**Problem requirements**
All lines in the material below that contain "leavevmode" should be located and copied.

==== Given data

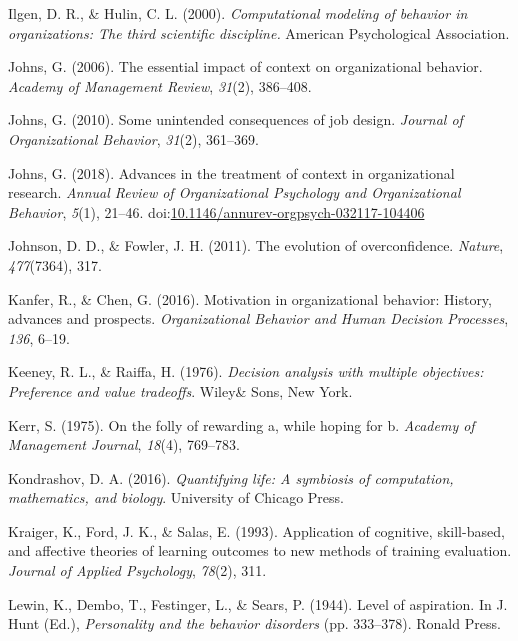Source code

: \documentclass[english,,man]{apa6}
\theoremstyle{definition}
\theoremstyle{definition}
\theoremstyle{definition}
\theoremstyle{remark}
\begin{document}
\leavevmode\hypertarget{ref-Ilgen2000}{}%
Ilgen, D. R., \& Hulin, C. L. (2000). \emph{Computational modeling of
behavior in organizations: The third scientific discipline.} American
Psychological Association.

\leavevmode\hypertarget{ref-johns2006}{}%
Johns, G. (2006). The essential impact of context on organizational
behavior. \emph{Academy of Management Review}, \emph{31}(2), 386--408.

\leavevmode\hypertarget{ref-johns2010}{}%
Johns, G. (2010). Some unintended consequences of job design.
\emph{Journal of Organizational Behavior}, \emph{31}(2), 361--369.

\leavevmode\hypertarget{ref-johns2017}{}%
Johns, G. (2018). Advances in the treatment of context in organizational
research. \emph{Annual Review of Organizational Psychology and
Organizational Behavior}, \emph{5}(1), 21--46.
doi:\href{https://doi.org/10.1146/annurev-orgpsych-032117-104406}{10.1146/annurev-orgpsych-032117-104406}

\leavevmode\hypertarget{ref-johnson2011}{}%
Johnson, D. D., \& Fowler, J. H. (2011). The evolution of
overconfidence. \emph{Nature}, \emph{477}(7364), 317.

\leavevmode\hypertarget{ref-kanfer2016}{}%
Kanfer, R., \& Chen, G. (2016). Motivation in organizational behavior:
History, advances and prospects. \emph{Organizational Behavior and Human
Decision Processes}, \emph{136}, 6--19.

\leavevmode\hypertarget{ref-keeney1976}{}%
Keeney, R. L., \& Raiffa, H. (1976). \emph{Decision analysis with
multiple objectives: Preference and value tradeoffs}. Wiley\& Sons, New
York.

\leavevmode\hypertarget{ref-kerr1975}{}%
Kerr, S. (1975). On the folly of rewarding a, while hoping for b.
\emph{Academy of Management Journal}, \emph{18}(4), 769--783.

\leavevmode\hypertarget{ref-kondrashov2016}{}%
Kondrashov, D. A. (2016). \emph{Quantifying life: A symbiosis of
computation, mathematics, and biology}. University of Chicago Press.

\leavevmode\hypertarget{ref-kraiger1993}{}%
Kraiger, K., Ford, J. K., \& Salas, E. (1993). Application of cognitive,
skill-based, and affective theories of learning outcomes to new methods
of training evaluation. \emph{Journal of Applied Psychology},
\emph{78}(2), 311.

\leavevmode\hypertarget{ref-lewin1944}{}%
Lewin, K., Dembo, T., Festinger, L., \& Sears, P. (1944). Level of
aspiration. In J. Hunt (Ed.), \emph{Personality and the behavior
disorders} (pp. 333--378). Ronald Press.
\end{document}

========

**Answer space**
\leavevmode\hypertarget{ref-Ilgen2000}{}%
\leavevmode\hypertarget{ref-johns2006}{}%
\leavevmode\hypertarget{ref-johns2010}{}%
\leavevmode\hypertarget{ref-johns2017}{}%
\leavevmode\hypertarget{ref-johnson2011}{}%
\leavevmode\hypertarget{ref-kanfer2016}{}%
\leavevmode\hypertarget{ref-keeney1976}{}%
\leavevmode\hypertarget{ref-kerr1975}{}%
\leavevmode\hypertarget{ref-kondrashov2016}{}%
\leavevmode\hypertarget{ref-kraiger1993}{}%
\leavevmode\hypertarget{ref-lewin1944}{}%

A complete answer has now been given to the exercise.